E’ stato curato all’ospedale Del Ponte di Varese a causa del trauma subito, nel reparto di neuropsichiatria infantile, il quindicenne martoriato da quattro suoi coetanei che non hanno capito a cosa vanno incontro.
Il gruppo dei seviziatori lo ha prelevato e fatto entrare in un garage, fatto sedere e legato per poi drogarlo e intimorirlo in ogni modo, senza vestiti, buttandogli acqua addosso.
Una vera e propria tortura durata ore, botte e pugni.
Liberato dopo ore è tornato a casa, è stata chiamata l’ambulanza e le forze dell’Ordine.

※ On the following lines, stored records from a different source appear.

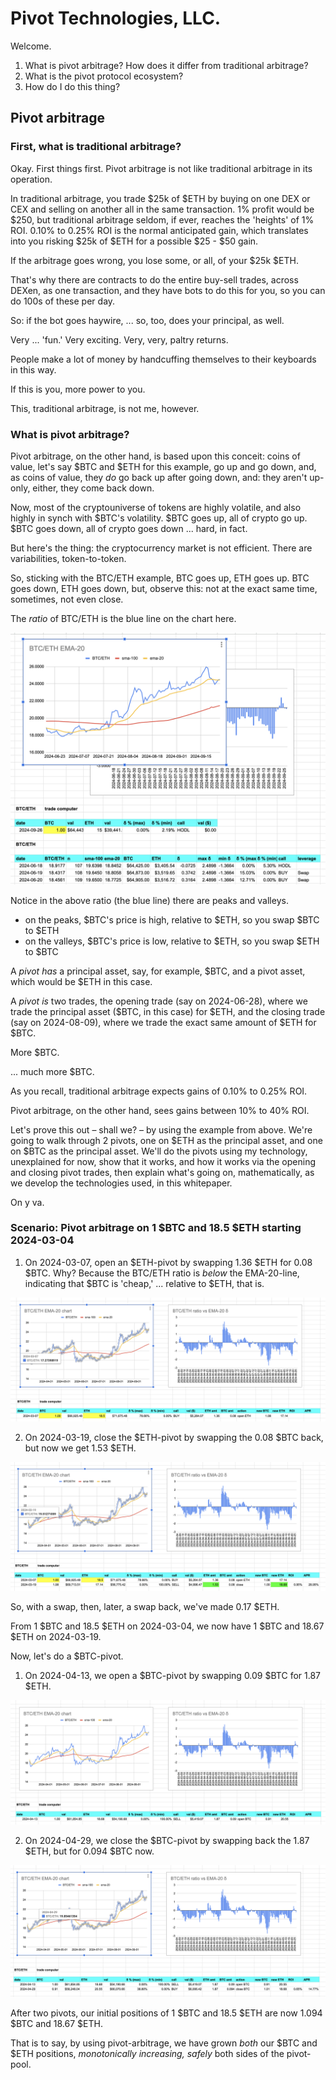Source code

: # Pivot Technologies, LLC.

Welcome.

1. What is pivot arbitrage? How does it differ from traditional arbitrage?
2. What is the pivot protocol ecosystem?
3. How do I do this thing?

## Pivot arbitrage

### First, what is traditional arbitrage?

Okay. First things first. Pivot arbitrage is not like traditional arbitrage
in its operation.

In traditional arbitrage, you trade $25k of $ETH by buying on one DEX or CEX
and selling on another all in the same transaction. 1% profit would be $250,
but traditional arbitrage seldom, if ever, reaches the 'heights' of 1% ROI.
0.10% to 0.25% ROI is the normal anticipated gain, which translates into
you risking $25k of $ETH for a possible $25 - $50 gain.

If the arbitrage goes wrong, you lose some, or all, of your $25k $ETH.

That's why there are contracts to do the entire buy-sell trades, across DEXen,
as one transaction, and they have bots to do this for you, so you can do
100s of these per day.

So: if the bot goes haywire, ... so, too, does your principal, as well.

Very ... 'fun.' Very exciting. Very, very, paltry returns.

People make a lot of money by handcuffing themselves to their keyboards in
this way.

If this is you, more power to you.

This, traditional arbitrage, is not me, however.

### What is pivot arbitrage?

Pivot arbitrage, on the other hand, is based upon this conceit: coins of value,
let's say $BTC and $ETH for this example, go up and go down, and, as coins of
value, they _do_ go back up after going down, and: they aren't up-only, either,
they come back down.

Now, most of the cryptouniverse of tokens are highly volatile, and also highly
in synch with $BTC's volatility. $BTC goes up, all of crypto go up. $BTC goes
down, all of crypto goes down ... hard, in fact.

But here's the thing: the cryptocurrency market is not efficient. There are
variabilities, token-to-token.

So, sticking with the BTC/ETH example, BTC goes up, ETH goes up. BTC goes down,
ETH goes down, but, observe this: not at the exact same time, sometimes, not
even close.

The _ratio_ of BTC/ETH is the blue line on the chart here.

![BTC/ETH ratio](imgs/01-btc-eth-ratio.png)

Notice in the above ratio (the blue line) there are peaks and valleys.

* on the peaks, $BTC's price is high, relative to $ETH, so you swap $BTC to
$ETH
* on the valleys, $BTC's price is low, relative to $ETH, so you swap $ETH to
$BTC

A _pivot_ *has* a principal asset, say, for example, $BTC, and a pivot asset,
which would be $ETH in this case.

A _pivot_ *is* two trades, the opening trade (say on 2024-06-28), where we 
trade the principal asset ($BTC, in this case) for $ETH, and the closing 
trade (say on 2024-08-09), where we trade the exact same amount of $ETH for 
$BTC.

More $BTC.

... much more $BTC.

As you recall, traditional arbitrage expects gains of 0.10% to 0.25% ROI.

Pivot arbitrage, on the other hand, sees gains between 10% to 40% ROI.

Let's prove this out – shall we? – by using the example from above. We're going
to walk through 2 pivots, one on $ETH as the principal asset, and one on $BTC
as the principal asset. We'll do the pivots using my technology, unexplained
for now, show that it works, and how it works via the opening and closing
pivot trades, then explain what's going on, mathematically, as we develop
the technologies used, in this whitepaper.

On y va.

### Scenario: Pivot arbitrage on 1 $BTC and 18.5 $ETH starting 2024-03-04

1. On 2024-03-07, open an $ETH-pivot by swapping 1.36 $ETH for 0.08 $BTC. 
Why? Because the BTC/ETH ratio is _below_ the EMA-20-line, indicating that 
$BTC is 'cheap,' ... relative to $ETH, that is.

![Open ETH pivot](imgs/02a-open-eth-pivot.png)

2. On 2024-03-19, close the $ETH-pivot by swapping the 0.08 $BTC back, but now
we get 1.53 $ETH.

![Close ETH pivot](imgs/02b-close-eth-pivot.png)

So, with a swap, then, later, a swap back, we've made 0.17 $ETH.

From 1 $BTC and 18.5 $ETH on 2024-03-04, we now have 1 $BTC and 18.67 $ETH on
2024-03-19.

Now, let's do a $BTC-pivot.

1. On 2024-04-13, we open a $BTC-pivot by swapping 0.09 $BTC for 1.87 $ETH.

![Open BTC pivot](imgs/02c-open-btc-pivot.png)

2. On 2024-04-29, we close the $BTC-pivot by swapping back the 1.87 $ETH, but
for 0.094 $BTC now.

![Close BTC pivot](imgs/02d-close-btc-pivot.png)

After two pivots, our initial positions of 1 $BTC and 18.5 $ETH are now 1.094
$BTC and 18.67 $ETH.

That is to say, by using pivot-arbitrage, we have grown _both_ our $BTC and
$ETH positions, _monotonically increasing, safely_ both sides of the 
pivot-pool.

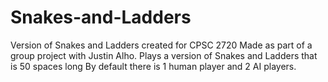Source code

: # Snakes-and-Ladders
Version of Snakes and Ladders created for CPSC 2720
Made as part of a group project with Justin Alho.
Plays a version of Snakes and Ladders that is 50 spaces long
By default there is 1 human player and 2 AI players.
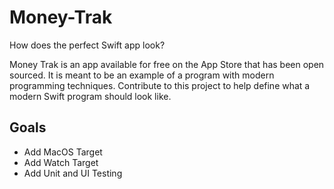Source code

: # Money-Trak
How does the perfect Swift app look?

Money Trak is an app available for free on the App Store that has been open sourced. It is meant to be an example of a program with modern programming techniques. Contribute to this project to help define what a modern Swift program should look like.

## Goals
- Add MacOS Target
- Add Watch Target
- Add Unit and UI Testing

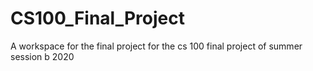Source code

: # CS100_Final_Project
A workspace for the final project for the cs 100 final project of summer session b 2020
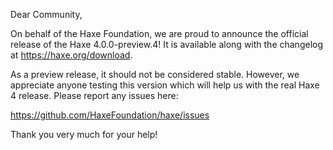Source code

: Dear Community,

On behalf of the Haxe Foundation, we are proud to announce the official release of the Haxe 4.0.0-preview.4! It is available along with the changelog at https://haxe.org/download.

As a preview release, it should not be considered stable. However, we appreciate anyone testing this version which will help us with the real Haxe 4 release. Please report any issues here:

<https://github.com/HaxeFoundation/haxe/issues>

Thank you very much for your help!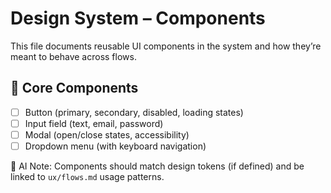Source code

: # Design System – Components

This file documents reusable UI components in the system and how they’re meant to behave across flows.

## 🧩 Core Components

- [ ] Button (primary, secondary, disabled, loading states)
- [ ] Input field (text, email, password)
- [ ] Modal (open/close states, accessibility)
- [ ] Dropdown menu (with keyboard navigation)

🧠 AI Note: Components should match design tokens (if defined) and be linked to `ux/flows.md` usage patterns.
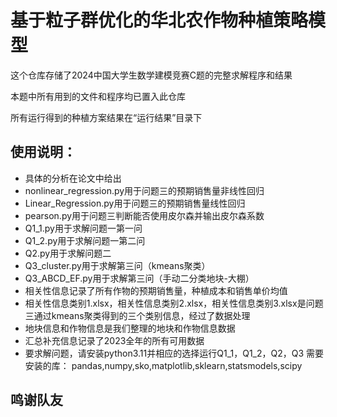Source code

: # 基于粒子群优化的华北农作物种植策略模型

这个仓库存储了2024中国大学生数学建模竞赛C题的完整求解程序和结果

本题中所有用到的文件和程序均已置入此仓库

所有运行得到的种植方案结果在“运行结果”目录下

## 使用说明：

- 具体的分析在论文中给出
- nonlinear_regression.py用于问题三的预期销售量非线性回归
- Linear_Regression.py用于问题三的预期销售量线性回归
- pearson.py用于问题三判断能否使用皮尔森并输出皮尔森系数
- Q1_1.py用于求解问题一第一问
- Q1_2.py用于求解问题一第二问
- Q2.py用于求解问题二
- Q3_cluster.py用于求解第三问（kmeans聚类）
- Q3_ABCD_EF.py用于求解第三问（手动二分类地块-大棚）
- 相关性信息记录了所有作物的预期销售量，种植成本和销售单价均值
- 相关性信息类别1.xlsx，相关性信息类别2.xlsx，相关性信息类别3.xlsx是问题三通过kmeans聚类得到的三个类别信息，经过了数据处理
- 地块信息和作物信息是我们整理的地块和作物信息数据
- 汇总补充信息记录了2023全年的所有可用数据
- 要求解问题，请安装python3.11并相应的选择运行Q1_1，Q1_2，Q2，Q3
  需要安装的库：
  pandas,numpy,sko,matplotlib,sklearn,statsmodels,scipy

## 鸣谢队友

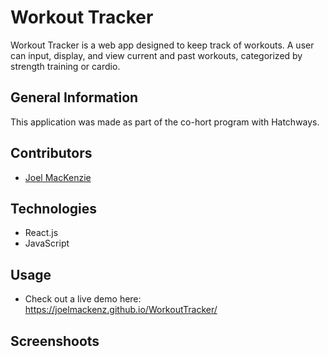 # Workout Tracker
Workout Tracker is a web app designed to keep track of workouts. A user can input, display, and view current and past workouts, categorized by strength training or cardio.

## General Information

This application was made as part of the co-hort program with Hatchways.

## Contributors

- [Joel MacKenzie](https://github.com/joelmackenz)

## Technologies

- React.js
- JavaScript


## Usage

- Check out a live demo here: https://joelmackenz.github.io/WorkoutTracker/


## Screenshoots
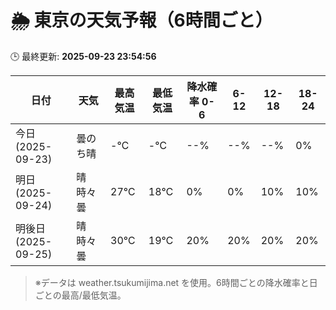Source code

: # 🌦️ 東京の天気予報（6時間ごと）

🕒 最終更新: **2025-09-23 23:54:56**

| 日付 | 天気 | 最高気温 | 最低気温 | 降水確率 0-6 | 6-12 | 12-18 | 18-24 |
|------|------|----------|----------|------------|------|------|------|
| 今日 (2025-09-23) | 曇のち晴 | -℃ | -℃ | --% | --% | --% | 0% |
| 明日 (2025-09-24) | 晴時々曇 | 27℃ | 18℃ | 0% | 0% | 10% | 10% |
| 明後日 (2025-09-25) | 晴時々曇 | 30℃ | 19℃ | 20% | 20% | 20% | 20% |

> ※データは weather.tsukumijima.net を使用。6時間ごとの降水確率と日ごとの最高/最低気温。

Riserbo per la privacy ma anche risposte serie sono attese dai genitori, visto lo stato : “ricordi intrusivi involontari e spiacevoli”, “flashback e stato di ansia e ipervigilanza”, le conseguenze riportate dai sanitari che lo hanno curato.
L’episodio è continuato fino al 12 novembre con ulteriori minacce sui social a cura di uno del branco.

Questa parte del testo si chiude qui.